Plain-text document sources:
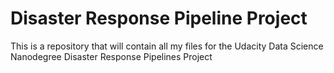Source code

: # Disaster Response Pipeline Project
This is a repository that will contain all my files for the Udacity Data Science Nanodegree Disaster Response Pipelines Project
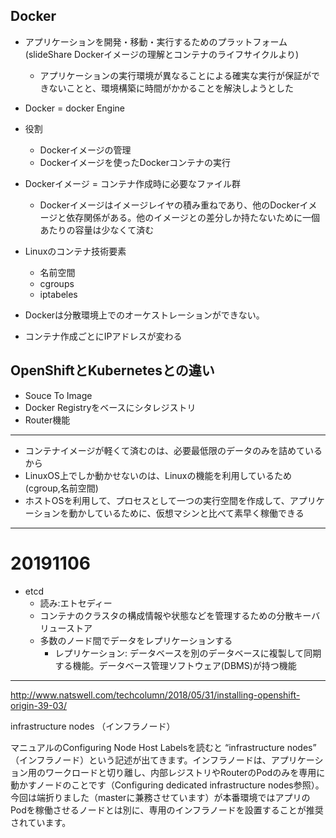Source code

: ## Docker
  * アプリケーションを開発・移動・実行するためのプラットフォーム(slideShare Dockerイメージの理解とコンテナのライフサイクルより)
    * アプリケーションの実行環境が異なることによる確実な実行が保証ができないことと、環境構築に時間がかかることを解決しようとした
  * Docker = docker Engine
  * 役割
    * Dockerイメージの管理
    * Dockerイメージを使ったDockerコンテナの実行
  * Dockerイメージ = コンテナ作成時に必要なファイル群
    * Dockerイメージはイメージレイヤの積み重ねであり、他のDockerイメージと依存関係がある。他のイメージとの差分しか持たないために一個あたりの容量は少なくて済む

  * Linuxのコンテナ技術要素
    * 名前空間
    * cgroups
    * iptabeles

  * Dockerは分散環境上でのオーケストレーションができない。
  * コンテナ作成ごとにIPアドレスが変わる

## OpenShiftとKubernetesとの違い
* Souce To Image
* Docker Registryをベースにシタレジストリ
* Router機能
　
---
* コンテナイメージが軽くて済むのは、必要最低限のデータのみを詰めているから
* LinuxOS上でしか動かせないのは、Linuxの機能を利用しているため(cgroup,名前空間)
* ホストOSを利用して、プロセスとして一つの実行空間を作成して、アプリケーションを動かしているために、仮想マシンと比べて素早く稼働できる

---
# 20191106
* etcd
  * 読み:エトセディー
  * コンテナのクラスタの構成情報や状態などを管理するための分散キーバリューストア
  * 多数のノード間でデータをレプリケーションする
    * レプリケーション: データベースを別のデータベースに複製して同期する機能。データベース管理ソフトウェア(DBMS)が持つ機能
---
http://www.natswell.com/techcolumn/2018/05/31/installing-openshift-origin-39-03/

infrastructure nodes （インフラノード）

マニュアルのConfiguring Node Host Labelsを読むと “infrastructure nodes” （インフラノード）という記述が出てきます。インフラノードは、アプリケーション用のワークロードと切り離し、内部レジストリやRouterのPodのみを専用に動かすノードのことです（Configuring dedicated infrastructure nodes参照）。今回は端折りました（masterに兼務させています）が本番環境ではアプリのPodを稼働させるノードとは別に、専用のインフラノードを設置することが推奨されています。
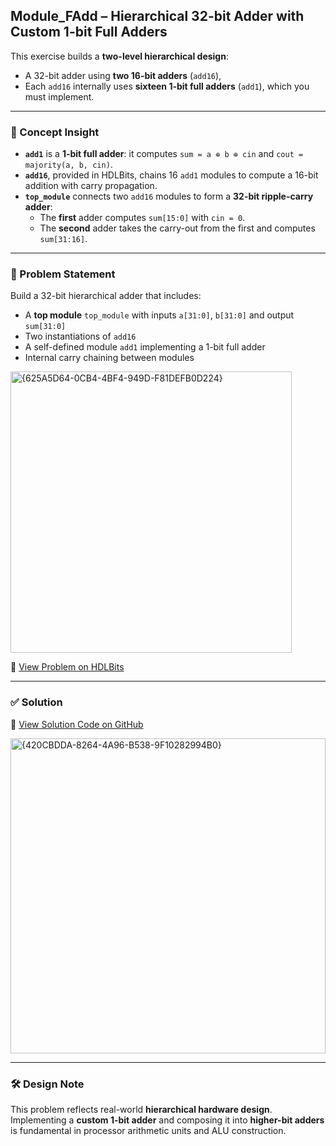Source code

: ## Module_FAdd – Hierarchical 32-bit Adder with Custom 1-bit Full Adders

This exercise builds a **two-level hierarchical design**:  
- A 32-bit adder using **two 16-bit adders** (`add16`),  
- Each `add16` internally uses **sixteen 1-bit full adders** (`add1`), which you must implement.

---

### 🧠 Concept Insight  
- **`add1`** is a **1-bit full adder**: it computes `sum = a ⊕ b ⊕ cin` and `cout = majority(a, b, cin)`.
- **`add16`**, provided in HDLBits, chains 16 `add1` modules to compute a 16-bit addition with carry propagation.
- **`top_module`** connects two `add16` modules to form a **32-bit ripple-carry adder**:
  - The **first** adder computes `sum[15:0]` with `cin = 0`.
  - The **second** adder takes the carry-out from the first and computes `sum[31:16]`.

---

### 📘 Problem Statement  
Build a 32-bit hierarchical adder that includes:

- A **top module** `top_module` with inputs `a[31:0]`, `b[31:0]` and output `sum[31:0]`
- Two instantiations of `add16`
- A self-defined module `add1` implementing a 1-bit full adder
- Internal carry chaining between modules

<img width="450" alt="{625A5D64-0CB4-4BF4-949D-F81DEFB0D224}" src="https://github.com/user-attachments/assets/434dfe3a-54cf-457d-b52d-44098e9c30a6" />

🔗 [View Problem on HDLBits](https://hdlbits.01xz.net/wiki/Module_fadd)

---

### ✅ Solution  
📄 [View Solution Code on GitHub](https://github.com/EswarAdithya011/HDLBits/blob/main/Problem%20Sets/2.%20Verilog%20Language/2.2%20Modules/2.2.7%20Module_FAdd/Module_fadd.v)

<img width="504" alt="{420CBDDA-8264-4A96-B538-9F10282994B0}" src="https://github.com/user-attachments/assets/001e57f4-5b95-42d1-a736-b8805d5b3063" />

---

### 🛠 Design Note  
This problem reflects real-world **hierarchical hardware design**. Implementing a **custom 1-bit adder** and composing it into **higher-bit adders** is fundamental in processor arithmetic units and ALU construction.
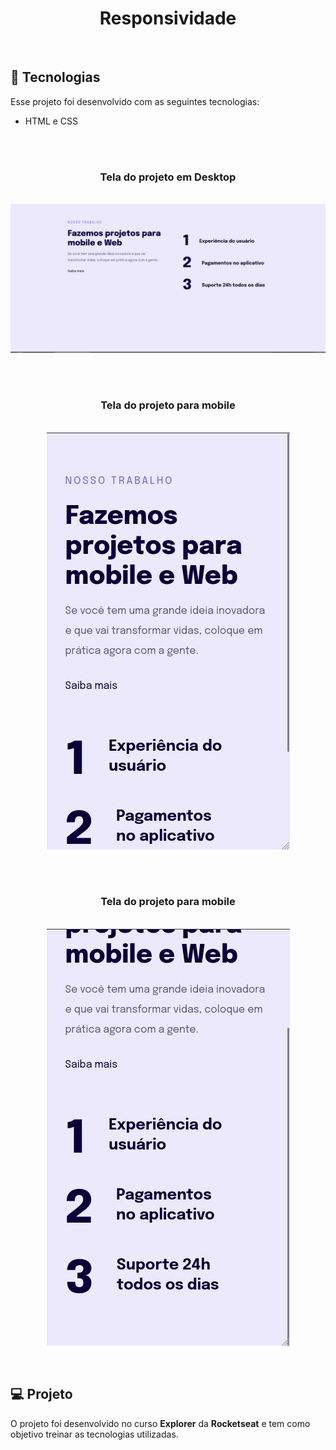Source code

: <h1 align="center"> Responsividade </h1>

<br>

## 🚀 Tecnologias

Esse projeto foi desenvolvido com as seguintes tecnologias:

- HTML e CSS

<br>

<br>
<h3 align="center">Tela do projeto em Desktop</h3>
<p align="center">
<br>
  <img src="./assets/print01.jpg" >
</p>
<br>

<br>
<h3 align="center">Tela do projeto para mobile </h3>
<p align="center">
<br>
  <img src="./assets/print02.jpg" >
</p>
<br>

<br>
<h3 align="center">Tela do projeto para mobile</h3>
<p align="center">
<br>
  <img src="./assets/print03.jpg" >
</p>
<br>

## 💻 Projeto

O projeto foi desenvolvido no curso **Explorer** da **Rocketseat** e tem como objetivo treinar as tecnologias utilizadas.

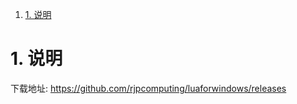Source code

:<!-- TOC -->

1. [1. 说明](#1-说明)

<!-- /TOC -->


# 1. 说明


下载地址: https://github.com/rjpcomputing/luaforwindows/releases


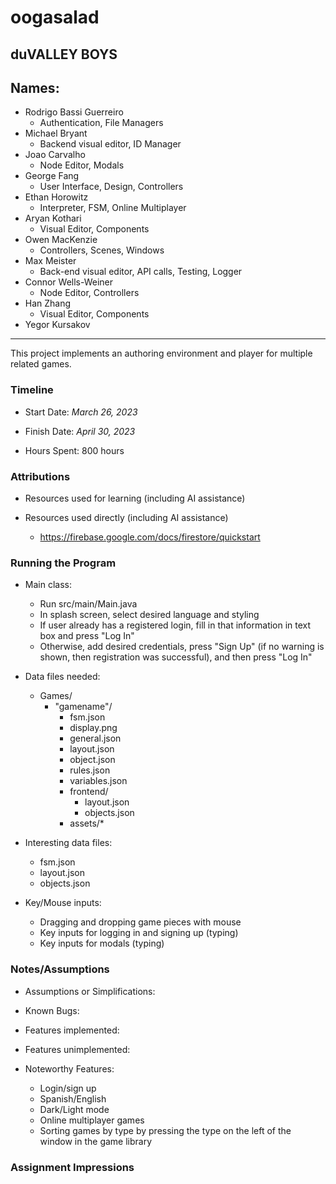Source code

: # oogasalad

## duVALLEY BOYS

## Names:

- Rodrigo Bassi Guerreiro
  - Authentication, File Managers
- Michael Bryant
  - Backend visual editor, ID Manager
- Joao Carvalho
  - Node Editor, Modals
- George Fang
  - User Interface, Design, Controllers
- Ethan Horowitz
  - Interpreter, FSM, Online Multiplayer
- Aryan Kothari
  - Visual Editor, Components
- Owen MacKenzie
  - Controllers, Scenes, Windows
- Max Meister
  - Back-end visual editor, API calls, Testing, Logger
- Connor Wells-Weiner
  - Node Editor, Controllers
- Han Zhang 
  - Visual Editor, Components
- Yegor Kursakov

---

This project implements an authoring environment and player for multiple related games.

### Timeline

* Start Date: _March 26, 2023_

* Finish Date: _April 30, 2023_

* Hours Spent: 800 hours

### Attributions

* Resources used for learning (including AI assistance)

* Resources used directly (including AI assistance)
    * https://firebase.google.com/docs/firestore/quickstart

### Running the Program

* Main class:
    * Run src/main/Main.java
    * In splash screen, select desired language and styling
    * If user already has a registered login, fill in that information in text box and press "Log In"
    * Otherwise, add desired credentials, press "Sign Up" (if no warning is shown, then registration was successful), and then press "Log In"

* Data files needed:
  * Games/
    * "gamename"/
      * fsm.json
      * display.png
      * general.json
      * layout.json
      * object.json
      * rules.json
      * variables.json
      * frontend/
        * layout.json
        * objects.json
      * assets/*

* Interesting data files:
  * fsm.json
  * layout.json
  * objects.json

* Key/Mouse inputs:
  * Dragging and dropping game pieces with mouse
  * Key inputs for logging in and signing up (typing)
  * Key inputs for modals (typing)

### Notes/Assumptions

* Assumptions or Simplifications:

* Known Bugs:

* Features implemented:

* Features unimplemented:

* Noteworthy Features:
  * Login/sign up
  * Spanish/English
  * Dark/Light mode
  * Online multiplayer games
  * Sorting games by type by pressing the type on the left of the window in the game library

### Assignment Impressions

(Exercise)
If a line in the entries above holds "Controllers", include it in the count; report nothing but the resulting number.

(Exercise result)
3